Depending on where you look, the world feels heavy right now—climate crises, conflict, and collapse are overwhelming and seemingly intractable.
These types of ʻaha or gatherings are a kind of ceremony. They show us that healing is strategy, that coherence — when people, land, and purpose move together — is what transformation actually feels like. If the work doesn’t feel like healing, we’re just rebuilding the same systems we’re trying to leave behind.
What we experienced at WAIWAI Con wasn’t just inspiration; it was proof. Proof that when we build relationships grounded in trust, reciprocity, and aloha, the system itself begins to heal and shift. Proof that leadership and values rooted in Native Hawaiian and Indigenous ways of being and moving in interconnectedness creates the conditions for transformative change.
Gathering Purpose
Across Hawaiʻi, folks are doing important, inspiring work. In our work at HIR, we’ve heard again and again that what matters most is staying connected and building momentum toward an economic future of true abundance.

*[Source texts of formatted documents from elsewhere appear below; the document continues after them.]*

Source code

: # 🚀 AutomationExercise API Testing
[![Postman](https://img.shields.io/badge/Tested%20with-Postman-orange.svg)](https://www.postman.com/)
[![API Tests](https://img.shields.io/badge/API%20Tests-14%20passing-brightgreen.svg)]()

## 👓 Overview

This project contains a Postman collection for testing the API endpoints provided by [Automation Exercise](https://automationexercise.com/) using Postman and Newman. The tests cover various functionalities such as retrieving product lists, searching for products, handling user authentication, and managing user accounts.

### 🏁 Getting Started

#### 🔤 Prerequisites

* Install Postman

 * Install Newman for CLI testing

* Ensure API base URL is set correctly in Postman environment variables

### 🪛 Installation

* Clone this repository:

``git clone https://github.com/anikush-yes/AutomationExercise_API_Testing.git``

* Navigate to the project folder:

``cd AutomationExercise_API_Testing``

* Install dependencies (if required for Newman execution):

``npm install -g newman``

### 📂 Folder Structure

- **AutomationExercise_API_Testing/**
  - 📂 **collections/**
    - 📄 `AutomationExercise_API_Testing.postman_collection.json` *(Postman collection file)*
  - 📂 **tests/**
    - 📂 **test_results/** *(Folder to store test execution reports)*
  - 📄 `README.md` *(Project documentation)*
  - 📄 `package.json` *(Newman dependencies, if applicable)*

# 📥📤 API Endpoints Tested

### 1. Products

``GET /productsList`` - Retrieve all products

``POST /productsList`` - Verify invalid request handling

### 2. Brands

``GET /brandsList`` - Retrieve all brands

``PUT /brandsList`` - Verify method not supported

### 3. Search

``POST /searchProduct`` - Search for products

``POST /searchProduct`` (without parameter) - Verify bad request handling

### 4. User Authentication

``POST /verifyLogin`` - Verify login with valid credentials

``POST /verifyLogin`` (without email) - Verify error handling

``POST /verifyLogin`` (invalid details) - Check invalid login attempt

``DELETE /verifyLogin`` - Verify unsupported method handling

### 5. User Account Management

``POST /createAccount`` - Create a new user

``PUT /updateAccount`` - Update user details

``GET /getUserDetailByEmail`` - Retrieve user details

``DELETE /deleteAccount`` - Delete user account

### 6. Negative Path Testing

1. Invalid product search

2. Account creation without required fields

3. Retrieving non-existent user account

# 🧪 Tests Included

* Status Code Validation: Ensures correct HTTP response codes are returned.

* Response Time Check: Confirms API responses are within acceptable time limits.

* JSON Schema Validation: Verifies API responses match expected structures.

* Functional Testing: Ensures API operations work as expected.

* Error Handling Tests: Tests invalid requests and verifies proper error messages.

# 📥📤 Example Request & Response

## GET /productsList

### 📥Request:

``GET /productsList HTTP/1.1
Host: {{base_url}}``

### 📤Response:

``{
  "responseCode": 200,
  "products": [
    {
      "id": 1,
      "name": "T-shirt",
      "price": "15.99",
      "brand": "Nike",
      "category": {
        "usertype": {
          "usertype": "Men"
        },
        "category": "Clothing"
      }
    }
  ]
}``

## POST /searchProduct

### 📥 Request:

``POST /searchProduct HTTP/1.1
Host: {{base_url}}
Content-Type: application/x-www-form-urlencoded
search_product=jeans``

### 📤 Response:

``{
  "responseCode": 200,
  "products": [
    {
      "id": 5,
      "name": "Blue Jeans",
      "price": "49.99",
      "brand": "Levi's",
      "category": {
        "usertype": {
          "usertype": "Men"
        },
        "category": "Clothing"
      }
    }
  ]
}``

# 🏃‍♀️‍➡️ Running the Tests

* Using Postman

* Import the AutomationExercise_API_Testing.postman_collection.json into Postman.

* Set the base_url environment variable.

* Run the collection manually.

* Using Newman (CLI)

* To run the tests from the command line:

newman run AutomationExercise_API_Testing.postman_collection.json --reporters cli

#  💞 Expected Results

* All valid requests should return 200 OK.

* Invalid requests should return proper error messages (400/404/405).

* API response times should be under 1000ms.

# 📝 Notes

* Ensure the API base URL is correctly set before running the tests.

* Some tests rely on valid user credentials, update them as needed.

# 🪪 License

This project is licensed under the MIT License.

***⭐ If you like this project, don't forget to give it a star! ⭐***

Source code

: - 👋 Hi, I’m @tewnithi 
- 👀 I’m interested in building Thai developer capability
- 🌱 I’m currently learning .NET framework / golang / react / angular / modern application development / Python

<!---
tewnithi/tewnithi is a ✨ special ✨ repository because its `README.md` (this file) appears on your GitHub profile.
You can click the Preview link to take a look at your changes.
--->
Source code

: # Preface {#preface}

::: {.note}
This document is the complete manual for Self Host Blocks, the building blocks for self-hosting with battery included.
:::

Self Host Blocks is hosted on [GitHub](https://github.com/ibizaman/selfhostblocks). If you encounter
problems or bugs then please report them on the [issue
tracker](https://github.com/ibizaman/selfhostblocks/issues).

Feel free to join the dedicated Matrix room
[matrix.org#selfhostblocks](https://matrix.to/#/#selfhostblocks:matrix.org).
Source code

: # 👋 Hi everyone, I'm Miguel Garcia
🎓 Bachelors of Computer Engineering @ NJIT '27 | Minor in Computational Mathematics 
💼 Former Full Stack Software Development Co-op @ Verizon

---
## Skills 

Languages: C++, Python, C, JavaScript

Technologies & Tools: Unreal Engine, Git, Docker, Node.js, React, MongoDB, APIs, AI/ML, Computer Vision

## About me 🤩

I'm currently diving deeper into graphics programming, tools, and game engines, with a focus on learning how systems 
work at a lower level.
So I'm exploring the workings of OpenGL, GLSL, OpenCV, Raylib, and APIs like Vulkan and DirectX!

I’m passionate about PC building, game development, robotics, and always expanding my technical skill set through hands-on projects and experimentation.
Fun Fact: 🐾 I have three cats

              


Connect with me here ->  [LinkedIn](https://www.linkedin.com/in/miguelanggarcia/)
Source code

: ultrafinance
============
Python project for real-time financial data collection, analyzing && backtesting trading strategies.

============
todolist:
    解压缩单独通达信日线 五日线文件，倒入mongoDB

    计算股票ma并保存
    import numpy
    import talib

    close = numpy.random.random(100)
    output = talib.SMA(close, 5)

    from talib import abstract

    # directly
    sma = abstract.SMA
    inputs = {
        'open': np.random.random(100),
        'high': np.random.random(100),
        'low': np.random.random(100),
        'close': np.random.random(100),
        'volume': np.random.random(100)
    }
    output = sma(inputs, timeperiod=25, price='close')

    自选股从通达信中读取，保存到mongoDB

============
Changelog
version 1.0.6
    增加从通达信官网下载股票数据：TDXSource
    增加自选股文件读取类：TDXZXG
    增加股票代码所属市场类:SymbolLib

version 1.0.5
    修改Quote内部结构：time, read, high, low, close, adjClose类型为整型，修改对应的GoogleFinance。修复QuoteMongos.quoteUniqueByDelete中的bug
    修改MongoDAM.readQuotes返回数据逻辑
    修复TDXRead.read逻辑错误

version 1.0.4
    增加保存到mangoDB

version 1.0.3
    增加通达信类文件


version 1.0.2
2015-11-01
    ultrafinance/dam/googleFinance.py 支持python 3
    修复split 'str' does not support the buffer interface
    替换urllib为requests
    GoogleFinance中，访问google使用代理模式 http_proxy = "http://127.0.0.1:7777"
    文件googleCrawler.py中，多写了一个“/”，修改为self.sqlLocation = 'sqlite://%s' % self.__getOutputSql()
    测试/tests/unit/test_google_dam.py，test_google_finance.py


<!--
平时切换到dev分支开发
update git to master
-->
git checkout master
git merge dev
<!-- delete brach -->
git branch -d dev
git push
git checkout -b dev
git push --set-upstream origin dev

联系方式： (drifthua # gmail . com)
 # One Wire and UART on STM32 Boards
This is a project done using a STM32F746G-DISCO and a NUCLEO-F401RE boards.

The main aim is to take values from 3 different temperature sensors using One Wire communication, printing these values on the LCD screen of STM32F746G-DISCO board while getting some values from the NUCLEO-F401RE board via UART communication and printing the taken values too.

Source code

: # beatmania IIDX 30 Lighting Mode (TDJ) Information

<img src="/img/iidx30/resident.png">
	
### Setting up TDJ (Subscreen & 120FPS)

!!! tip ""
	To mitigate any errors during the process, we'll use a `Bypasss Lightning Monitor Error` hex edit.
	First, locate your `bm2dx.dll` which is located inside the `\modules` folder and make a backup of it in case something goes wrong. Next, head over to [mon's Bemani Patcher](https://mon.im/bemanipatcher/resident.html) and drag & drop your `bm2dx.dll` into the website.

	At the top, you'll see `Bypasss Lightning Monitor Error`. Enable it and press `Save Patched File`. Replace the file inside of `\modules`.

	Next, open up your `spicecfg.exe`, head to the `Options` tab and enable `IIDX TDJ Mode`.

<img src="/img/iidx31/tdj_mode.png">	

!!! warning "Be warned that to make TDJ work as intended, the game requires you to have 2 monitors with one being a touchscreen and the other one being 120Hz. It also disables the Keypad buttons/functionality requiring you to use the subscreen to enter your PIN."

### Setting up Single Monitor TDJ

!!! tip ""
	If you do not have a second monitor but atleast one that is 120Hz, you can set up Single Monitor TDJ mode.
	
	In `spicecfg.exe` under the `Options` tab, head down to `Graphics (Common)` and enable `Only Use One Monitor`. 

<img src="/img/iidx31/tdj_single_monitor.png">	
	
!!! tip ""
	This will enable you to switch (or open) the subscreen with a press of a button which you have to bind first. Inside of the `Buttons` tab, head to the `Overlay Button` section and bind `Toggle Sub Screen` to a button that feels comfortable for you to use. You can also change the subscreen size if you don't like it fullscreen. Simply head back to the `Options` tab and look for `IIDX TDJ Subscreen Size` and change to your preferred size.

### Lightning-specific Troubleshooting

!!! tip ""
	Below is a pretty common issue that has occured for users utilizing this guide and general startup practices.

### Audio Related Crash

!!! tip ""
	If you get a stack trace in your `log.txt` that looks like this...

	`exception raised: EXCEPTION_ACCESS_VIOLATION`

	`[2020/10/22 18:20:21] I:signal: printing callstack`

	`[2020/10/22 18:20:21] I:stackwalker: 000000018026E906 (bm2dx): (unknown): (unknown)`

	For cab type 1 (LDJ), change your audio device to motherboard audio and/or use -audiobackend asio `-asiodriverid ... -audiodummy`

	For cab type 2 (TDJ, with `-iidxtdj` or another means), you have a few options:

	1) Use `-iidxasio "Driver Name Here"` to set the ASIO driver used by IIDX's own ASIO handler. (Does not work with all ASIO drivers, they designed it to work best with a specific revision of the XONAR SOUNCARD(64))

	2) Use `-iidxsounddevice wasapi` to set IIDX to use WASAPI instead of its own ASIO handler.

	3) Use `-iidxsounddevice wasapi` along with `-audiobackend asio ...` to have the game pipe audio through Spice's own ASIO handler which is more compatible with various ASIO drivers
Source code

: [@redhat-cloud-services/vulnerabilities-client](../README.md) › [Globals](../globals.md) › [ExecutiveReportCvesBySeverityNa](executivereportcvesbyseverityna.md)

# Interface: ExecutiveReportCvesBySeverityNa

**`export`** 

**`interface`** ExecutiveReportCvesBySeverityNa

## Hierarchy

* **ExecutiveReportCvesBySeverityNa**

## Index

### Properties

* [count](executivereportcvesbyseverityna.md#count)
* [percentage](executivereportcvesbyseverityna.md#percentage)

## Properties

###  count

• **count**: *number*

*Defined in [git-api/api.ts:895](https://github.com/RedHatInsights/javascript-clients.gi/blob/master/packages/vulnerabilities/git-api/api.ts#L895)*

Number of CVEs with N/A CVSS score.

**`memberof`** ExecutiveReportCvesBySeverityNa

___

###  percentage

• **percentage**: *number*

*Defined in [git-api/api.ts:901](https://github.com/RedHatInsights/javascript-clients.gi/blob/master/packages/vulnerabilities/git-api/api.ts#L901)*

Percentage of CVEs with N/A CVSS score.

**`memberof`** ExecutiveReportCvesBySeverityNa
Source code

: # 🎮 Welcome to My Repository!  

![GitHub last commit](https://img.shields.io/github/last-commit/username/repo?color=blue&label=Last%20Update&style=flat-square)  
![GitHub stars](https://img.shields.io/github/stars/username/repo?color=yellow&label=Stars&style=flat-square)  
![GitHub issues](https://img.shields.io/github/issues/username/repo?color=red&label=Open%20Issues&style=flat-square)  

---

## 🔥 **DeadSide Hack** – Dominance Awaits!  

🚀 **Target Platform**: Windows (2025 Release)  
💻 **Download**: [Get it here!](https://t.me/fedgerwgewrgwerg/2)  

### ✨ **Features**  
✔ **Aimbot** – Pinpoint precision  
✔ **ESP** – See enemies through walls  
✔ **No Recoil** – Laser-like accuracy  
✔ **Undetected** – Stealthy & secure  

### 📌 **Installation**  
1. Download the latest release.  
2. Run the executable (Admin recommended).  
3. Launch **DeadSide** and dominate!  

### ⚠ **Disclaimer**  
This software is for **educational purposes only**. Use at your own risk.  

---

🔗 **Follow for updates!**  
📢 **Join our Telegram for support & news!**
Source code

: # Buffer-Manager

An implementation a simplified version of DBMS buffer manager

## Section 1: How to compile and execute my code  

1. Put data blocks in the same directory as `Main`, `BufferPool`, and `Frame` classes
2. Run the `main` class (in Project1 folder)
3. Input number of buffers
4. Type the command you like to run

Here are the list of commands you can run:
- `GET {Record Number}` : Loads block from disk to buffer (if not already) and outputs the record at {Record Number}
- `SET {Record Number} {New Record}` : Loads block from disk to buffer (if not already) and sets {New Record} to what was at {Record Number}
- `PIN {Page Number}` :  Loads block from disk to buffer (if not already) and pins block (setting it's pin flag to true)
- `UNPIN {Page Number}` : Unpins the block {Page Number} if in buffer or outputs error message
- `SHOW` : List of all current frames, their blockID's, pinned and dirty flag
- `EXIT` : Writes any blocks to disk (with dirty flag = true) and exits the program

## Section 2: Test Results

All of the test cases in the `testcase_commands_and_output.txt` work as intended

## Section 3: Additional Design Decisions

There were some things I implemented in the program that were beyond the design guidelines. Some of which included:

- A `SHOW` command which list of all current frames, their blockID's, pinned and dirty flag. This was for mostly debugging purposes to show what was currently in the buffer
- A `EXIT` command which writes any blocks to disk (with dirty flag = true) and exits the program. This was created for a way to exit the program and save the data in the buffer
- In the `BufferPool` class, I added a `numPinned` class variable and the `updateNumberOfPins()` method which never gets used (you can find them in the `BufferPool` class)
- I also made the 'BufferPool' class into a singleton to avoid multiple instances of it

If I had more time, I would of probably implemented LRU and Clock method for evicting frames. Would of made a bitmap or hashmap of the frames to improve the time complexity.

We envision WAIWAI CON as a space to:
Deepen Pilina with social entrepreneurs, funders, and partners across the islands
Learn & Share about impactful projects and initiatives in motion
Collaborate & Cross-Pollinate ideas, strategies, and inspiration–all to get things done
Our Collective Vision
This year’s inaugural theme, “Envisioning an ʻĀina Aloha Economy,” invited us to dream boldly and work collectively toward an economy rooted in our values, our relationships, and our shared responsibility to care for ʻāina and community.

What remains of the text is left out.